Without using SEO, you won’t be able to establish yourself as an authority of your niche or industry. Nor will you be able to access the correct demographics that you are targeting.

What is on-page SEO?

There are a couple types of SEO, and on-page SEO is one of them. This refers to the SEO tactics that you use on or within a web page to boost its standing within the SERPs. On-page SEO includes things like editing HTML source code, using keywords in well-written content, filling out metadata and tags, optimizing images, Schema markups, and more. On-page has nothing to do with external links.

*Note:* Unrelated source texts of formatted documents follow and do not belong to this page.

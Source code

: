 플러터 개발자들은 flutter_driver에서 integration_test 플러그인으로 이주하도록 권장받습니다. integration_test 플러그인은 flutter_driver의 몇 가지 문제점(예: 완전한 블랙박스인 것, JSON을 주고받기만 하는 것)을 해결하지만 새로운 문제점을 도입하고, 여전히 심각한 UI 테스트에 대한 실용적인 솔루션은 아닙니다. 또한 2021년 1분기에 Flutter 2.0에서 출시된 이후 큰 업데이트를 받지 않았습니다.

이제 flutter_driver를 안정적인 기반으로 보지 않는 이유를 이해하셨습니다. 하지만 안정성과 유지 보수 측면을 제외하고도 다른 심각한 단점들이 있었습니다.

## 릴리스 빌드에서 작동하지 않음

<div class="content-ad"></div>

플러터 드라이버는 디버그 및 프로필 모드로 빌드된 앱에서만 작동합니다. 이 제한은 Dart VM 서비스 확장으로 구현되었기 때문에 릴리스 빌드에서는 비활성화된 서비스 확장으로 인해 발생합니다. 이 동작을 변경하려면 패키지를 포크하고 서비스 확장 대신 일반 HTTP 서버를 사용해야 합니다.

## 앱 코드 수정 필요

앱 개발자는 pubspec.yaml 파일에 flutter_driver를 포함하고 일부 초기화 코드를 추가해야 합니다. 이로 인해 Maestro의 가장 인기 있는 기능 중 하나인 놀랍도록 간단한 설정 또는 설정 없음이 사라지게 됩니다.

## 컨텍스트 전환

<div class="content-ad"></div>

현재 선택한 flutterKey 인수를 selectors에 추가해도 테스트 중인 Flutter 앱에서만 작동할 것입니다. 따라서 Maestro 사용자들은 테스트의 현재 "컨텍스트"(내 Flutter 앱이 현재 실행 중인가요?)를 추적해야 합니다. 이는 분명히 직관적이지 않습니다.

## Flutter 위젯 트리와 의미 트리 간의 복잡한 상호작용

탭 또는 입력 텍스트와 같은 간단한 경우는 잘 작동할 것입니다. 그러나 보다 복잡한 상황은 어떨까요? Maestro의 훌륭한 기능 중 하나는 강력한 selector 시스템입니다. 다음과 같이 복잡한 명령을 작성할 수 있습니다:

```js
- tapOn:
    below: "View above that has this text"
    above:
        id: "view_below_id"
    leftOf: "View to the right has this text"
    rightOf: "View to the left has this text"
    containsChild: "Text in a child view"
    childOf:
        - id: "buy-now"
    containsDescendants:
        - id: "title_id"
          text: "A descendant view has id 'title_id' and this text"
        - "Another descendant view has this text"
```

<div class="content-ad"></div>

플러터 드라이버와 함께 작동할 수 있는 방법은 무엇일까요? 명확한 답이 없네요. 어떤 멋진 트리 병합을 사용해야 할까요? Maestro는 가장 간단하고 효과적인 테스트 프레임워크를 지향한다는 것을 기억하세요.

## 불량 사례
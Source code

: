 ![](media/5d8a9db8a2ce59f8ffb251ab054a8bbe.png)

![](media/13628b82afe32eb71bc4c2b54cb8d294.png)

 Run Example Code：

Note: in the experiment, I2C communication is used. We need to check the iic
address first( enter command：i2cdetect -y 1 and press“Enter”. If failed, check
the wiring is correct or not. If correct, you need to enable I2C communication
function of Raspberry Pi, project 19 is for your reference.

Why does SEO matter today?

The reason why SEO continues to be the king of content and digital marketing is because people will never stop searching for answers and things. Knowing how to access that endless traffic throughout the internet gives you an edge up against the competition. Using things like keywords, ads, link building, readable and shareable content has a positive effect on not only your ranks but the profit from this, too.

But without SEO, you won’t be able to sway the search engine algorithms that determine where pages get placed in the SERPs. Though these algorithms are complex, SEO doesn’t have to be.

What factors affect SEO the most?

The algorithms that drive SEO practices are constantly scouring the internet for relevant information from authoritative sources. These algorithms crawl your content, evaluating it, to see if it is relevant to what people are looking for. This is mostly based on keywords, long-tail phrases, and other optimized sections of content, like headers and title tags. However, that is not all. Other factors like social metrics, keyword usage and density, brand features, and how people engage with your website—are they clicking ads or links to enter? Are they sharing the content? Do they ignore your page altogether?–come into play.

The truth is that there are hundreds, if not thousands, of factors that Google algorithms use to figure out which content is high-quality or not. That is why SEO is important, because it gives you a system to optimize your content and get the best possible review of your web pages or websites as possible.